▶ **Work required**: All records shown below should be given again, character for character.

▶ **Dataset excerpts**:
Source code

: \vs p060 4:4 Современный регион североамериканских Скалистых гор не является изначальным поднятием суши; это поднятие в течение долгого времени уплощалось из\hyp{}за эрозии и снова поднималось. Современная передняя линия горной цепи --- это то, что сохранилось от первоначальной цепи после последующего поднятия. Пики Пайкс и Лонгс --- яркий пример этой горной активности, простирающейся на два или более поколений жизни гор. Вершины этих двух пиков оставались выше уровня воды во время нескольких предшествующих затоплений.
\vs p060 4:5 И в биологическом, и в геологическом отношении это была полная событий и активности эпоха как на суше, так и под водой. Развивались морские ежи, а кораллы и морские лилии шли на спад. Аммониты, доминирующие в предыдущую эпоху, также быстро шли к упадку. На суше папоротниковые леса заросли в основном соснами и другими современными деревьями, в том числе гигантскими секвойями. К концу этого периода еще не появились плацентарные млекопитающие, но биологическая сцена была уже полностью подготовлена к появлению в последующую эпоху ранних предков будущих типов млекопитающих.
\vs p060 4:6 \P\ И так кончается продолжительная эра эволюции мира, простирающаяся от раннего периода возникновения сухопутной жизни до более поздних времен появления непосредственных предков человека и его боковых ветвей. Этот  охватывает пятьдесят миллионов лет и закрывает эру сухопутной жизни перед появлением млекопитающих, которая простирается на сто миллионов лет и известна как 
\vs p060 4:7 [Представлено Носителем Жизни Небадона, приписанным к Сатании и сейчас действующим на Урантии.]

▶ **Exercise result**:
Source code

: \vs p060 4:4 Современный регион североамериканских Скалистых гор не является изначальным поднятием суши; это поднятие в течение долгого времени уплощалось из\hyp{}за эрозии и снова поднималось. Современная передняя линия горной цепи --- это то, что сохранилось от первоначальной цепи после последующего поднятия. Пики Пайкс и Лонгс --- яркий пример этой горной активности, простирающейся на два или более поколений жизни гор. Вершины этих двух пиков оставались выше уровня воды во время нескольких предшествующих затоплений.
\vs p060 4:5 И в биологическом, и в геологическом отношении это была полная событий и активности эпоха как на суше, так и под водой. Развивались морские ежи, а кораллы и морские лилии шли на спад. Аммониты, доминирующие в предыдущую эпоху, также быстро шли к упадку. На суше папоротниковые леса заросли в основном соснами и другими современными деревьями, в том числе гигантскими секвойями. К концу этого периода еще не появились плацентарные млекопитающие, но биологическая сцена была уже полностью подготовлена к появлению в последующую эпоху ранних предков будущих типов млекопитающих.
\vs p060 4:6 \P\ И так кончается продолжительная эра эволюции мира, простирающаяся от раннего периода возникновения сухопутной жизни до более поздних времен появления непосредственных предков человека и его боковых ветвей. Этот  охватывает пятьдесят миллионов лет и закрывает эру сухопутной жизни перед появлением млекопитающих, которая простирается на сто миллионов лет и известна как 
\vs p060 4:7 [Представлено Носителем Жизни Небадона, приписанным к Сатании и сейчас действующим на Урантии.]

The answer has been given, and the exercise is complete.